- [Work order]: What follows is a set of entries; retype all of them exactly.

* * * * * * *

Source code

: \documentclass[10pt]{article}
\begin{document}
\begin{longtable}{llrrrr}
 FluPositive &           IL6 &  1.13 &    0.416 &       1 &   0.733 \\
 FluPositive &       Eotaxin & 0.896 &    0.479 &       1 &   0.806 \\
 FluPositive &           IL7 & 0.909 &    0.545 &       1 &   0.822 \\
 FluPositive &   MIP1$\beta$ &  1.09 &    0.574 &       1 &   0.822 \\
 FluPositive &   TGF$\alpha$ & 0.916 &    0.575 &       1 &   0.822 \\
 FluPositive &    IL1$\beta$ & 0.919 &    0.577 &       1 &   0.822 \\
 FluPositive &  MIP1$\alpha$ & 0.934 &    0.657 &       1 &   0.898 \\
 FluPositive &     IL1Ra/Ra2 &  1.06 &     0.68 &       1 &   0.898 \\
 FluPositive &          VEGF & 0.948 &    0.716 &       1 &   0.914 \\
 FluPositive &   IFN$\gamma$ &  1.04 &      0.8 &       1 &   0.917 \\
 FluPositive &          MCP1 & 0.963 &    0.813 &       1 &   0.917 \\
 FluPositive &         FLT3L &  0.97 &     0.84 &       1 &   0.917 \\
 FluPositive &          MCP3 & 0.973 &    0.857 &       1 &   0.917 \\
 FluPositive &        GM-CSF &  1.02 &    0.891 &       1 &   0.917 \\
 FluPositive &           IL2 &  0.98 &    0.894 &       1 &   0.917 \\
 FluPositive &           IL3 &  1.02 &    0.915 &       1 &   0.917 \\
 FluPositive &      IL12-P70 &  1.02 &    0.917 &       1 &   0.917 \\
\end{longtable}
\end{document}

* * * * * * *

- [Reply to the exercise]:
Source code

: \documentclass[10pt]{article}
\begin{document}
\begin{longtable}{llrrrr}
 FluPositive &           IL6 &  1.13 &    0.416 &       1 &   0.733 \\
 FluPositive &       Eotaxin & 0.896 &    0.479 &       1 &   0.806 \\
 FluPositive &           IL7 & 0.909 &    0.545 &       1 &   0.822 \\
 FluPositive &   MIP1$\beta$ &  1.09 &    0.574 &       1 &   0.822 \\
 FluPositive &   TGF$\alpha$ & 0.916 &    0.575 &       1 &   0.822 \\
 FluPositive &    IL1$\beta$ & 0.919 &    0.577 &       1 &   0.822 \\
 FluPositive &  MIP1$\alpha$ & 0.934 &    0.657 &       1 &   0.898 \\
 FluPositive &     IL1Ra/Ra2 &  1.06 &     0.68 &       1 &   0.898 \\
 FluPositive &          VEGF & 0.948 &    0.716 &       1 &   0.914 \\
 FluPositive &   IFN$\gamma$ &  1.04 &      0.8 &       1 &   0.917 \\
 FluPositive &          MCP1 & 0.963 &    0.813 &       1 &   0.917 \\
 FluPositive &         FLT3L &  0.97 &     0.84 &       1 &   0.917 \\
 FluPositive &          MCP3 & 0.973 &    0.857 &       1 &   0.917 \\
 FluPositive &        GM-CSF &  1.02 &    0.891 &       1 &   0.917 \\
 FluPositive &           IL2 &  0.98 &    0.894 &       1 &   0.917 \\
 FluPositive &           IL3 &  1.02 &    0.915 &       1 &   0.917 \\
 FluPositive &      IL12-P70 &  1.02 &    0.917 &       1 &   0.917 \\
\end{longtable}
\end{document}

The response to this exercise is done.